None of us then could see what lay ahead. But disc jockey Pat O’Day, the pied piper of Northwest rock ’n’roll, trumpeted the news of the Hendrix homecoming from his influential show on Seattle’s KJR radio. O’Day had never failed us before. Everyone listened to his station, and high school kids up and down the West Coast went to the local dances he and others promoted, featuring bands like Paul Revere and the Raiders, Merilee Rush and the Turnabouts, and the Liverpool Five.

The Jimi Hendrix Experience was in another league, up there with Bob Dylan and the Beatles.

My friend Gary said we had to be there, had to hear Hendrix.

This raised some mundane logistical challenges. Neither one of us had been to a big rock concert in our lives. How would we get there? Who would we take?

My Dad’s Studebaker station wagon seemed out of the question. Gary drove a battered Barracuda with a transmission he had rebuilt himself; first gear often didn’t work. No matter. The Barracuda it was. Gary had a girlfriend. I didn’t. Invite someone, Gary commanded. The next day as I packed away my clarinet I looked around the band room and spotted a friend: Cheryl, the flute player. She seemed more the Sousa type, but what the heck. She said yes.

And so it was that four middle-class kids on the cusp of graduation and adulthood piled into a beat-up car with a bad transmission and lurched up the freeway to Seattle.

Vivid though the concert was, I couldn’t tell you what tunes Hendrix played. What I remember is the intensity of the music, the emotions of the crowd, the palpable sense of urgency and change, and the heavy cloud of sweet-smelling smoke that hung in the cheap seats up high in the Coliseum’s rafters.

Soon after, we went our separate ways. I never dated Cheryl again. I hope she’s had a nice life. Gary got a job repairing cars at a gas station and I haven’t seen him in years. I made my way through college and found work at a newspaper. The revolution came and went.

Today, when the old tunes stir memories of those years, I wonder if the world has changed as much as our generation thought it should.

Eighteen-year-olds and persons of every race now have the right to vote, but in many parts of the country there are efforts to make even this most basic of civil rights more difficult to exercise.

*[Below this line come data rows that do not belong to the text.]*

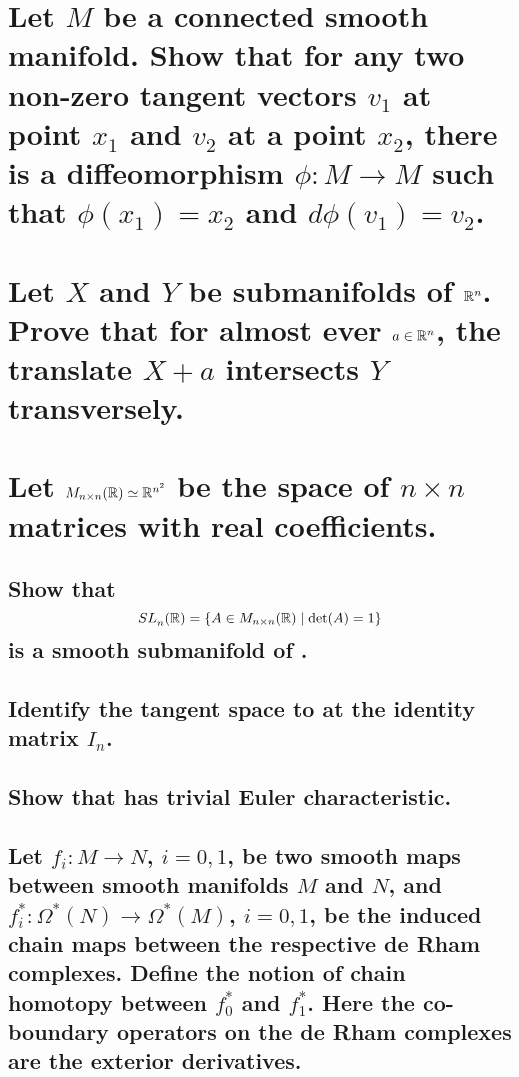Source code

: \documentclass[10pt]{article}
\begin{document}
 

\section{Let $M$ be a connected smooth manifold. Show that for any two non-zero tangent vectors
  $v_1$ at point $x_1$ and $v_2$ at a point $x_2$, there is a diffeomorphism $\phi : M \to M$ such
  that $\phi(x_1) = x_2$ and $d\phi(v_1) = v_2$.}

\section{Let $X$ and $Y$ be submanifolds of $\mathbb{R}^n$. Prove that for almost ever $a \in \mathbb{R}^n$, the
  translate $X + a$ intersects $Y$ transversely.}

\section{Let $M_{n \times n}(\mathbb{R}) \simeq \mathbb{R}^{n^2}$ be the space of $n \times n$ matrices with real
  coefficients.}
\subsection{Show that $$ SL^{}_{n}(\mathbb{R}) = \{ A \in M_{n \times n}(\mathbb{R}) \mid \det(A) = 1 \}$$ is a smooth
  submanifold of .}
\subsection{Identify the tangent space to  at the identity matrix $I_n$.}
\subsection{Show that  has trivial Euler characteristic.}

\advsection
\subsection{Let $f_i : M \to N$, $i = 0,1$, be two smooth maps between smooth manifolds $M$ and $N$,
  and $f_i^* : \Omega^*(N) \to \Omega^*(M)$, $i = 0,1$, be the induced chain maps between the
  respective de Rham complexes. Define the notion of chain homotopy between $f_0^*$ and
  $f_1^*$. Here the co-boundary operators on the de Rham complexes are the exterior derivatives.}
\end{document}
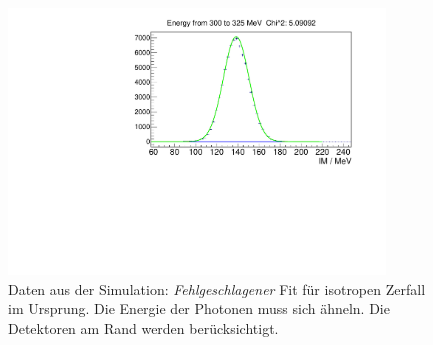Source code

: \documentclass[a4paper,11pt,oneside,final,german,openbib,pdftex]{scrbook}
\begin{document}
{\begin{appendix}

\begin{figure}[h!]
	\begin{center}
		\includegraphics[width=100mm]{20172804IsotropUrsprungFitFail}
		\end{center}
	\caption[Simulation: Fehlgeschlagener Fit Isotrop Urspung]{Daten aus der Simulation: \textit{Fehlgeschlagener} Fit f\"ur isotropen Zerfall im Ursprung. Die Energie der Photonen muss sich \"ahneln. Die Detektoren am Rand werden ber\"ucksichtigt.}
	\label{fig:Isotrop-Fit-Fail}
\end{figure}




\end{appendix}}
\end{document}
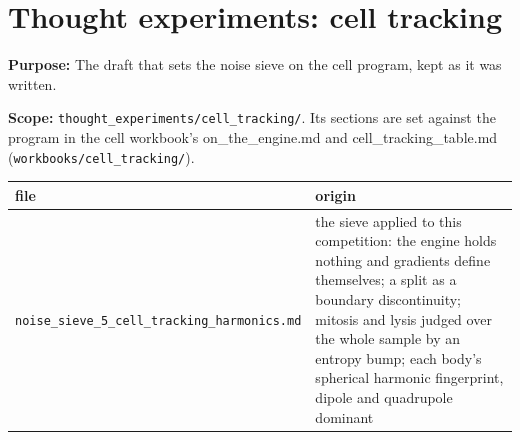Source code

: \chapter{\texorpdfstring{Thought experiments: cell tracking}{Thought experiments: cell tracking}}
\label{chap:readme}

\textbf{Purpose:} The draft that sets the noise sieve on the cell program, kept as it was written.

\textbf{Scope:} \texttt{thought\_\allowbreak{}experiments/\allowbreak{}cell\_\allowbreak{}tracking/\allowbreak{}}. Its sections are set against the program in the cell workbook's on\_\allowbreak{}the\_\allowbreak{}engine.md and cell\_\allowbreak{}tracking\_\allowbreak{}table.md (\texttt{workbooks/\allowbreak{}cell\_\allowbreak{}tracking/\allowbreak{}}).

{\small
\setlength{\tabcolsep}{6pt}
\begin{longtable}{>{\RaggedRight\arraybackslash}p{}>{\RaggedRight\arraybackslash}p{}}
\toprule
file & origin \\
\midrule
\endhead
\texttt{noise\_\allowbreak{}sieve\_\allowbreak{}5\_\allowbreak{}cell\_\allowbreak{}tracking\_\allowbreak{}harmonics.\allowbreak{}md} & the sieve applied to this competition: the engine holds nothing and gradients define themselves; a split as a boundary discontinuity; mitosis and lysis judged over the whole sample by an entropy bump; each body's spherical harmonic fingerprint, dipole and quadrupole dominant \\
\bottomrule
\end{longtable}
}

An African-American now occupies the White House, but half the political establishment devotes itself to demonizing every move he makes, regardless of its merit.

Just as some called it “socialism” and tried to block Medicare for the elderly in the 1960s, today there are angry complaints of “socialism” about the effort to ensure better health care for younger Americans.

Even the tragic futility of Vietnam has a modern echo: in cities like Fallujah, still freshly marked with the blood of sacrificed American lives, terrorism has resumed.

And the world of popular music has exploded into a million market segments and an overhyped litany of televised karaoke contests.

Lord have mercy, I’ve turned into a fogey. But if the ghosts of Hendrix and Lennon are still out there somewhere, we want you back.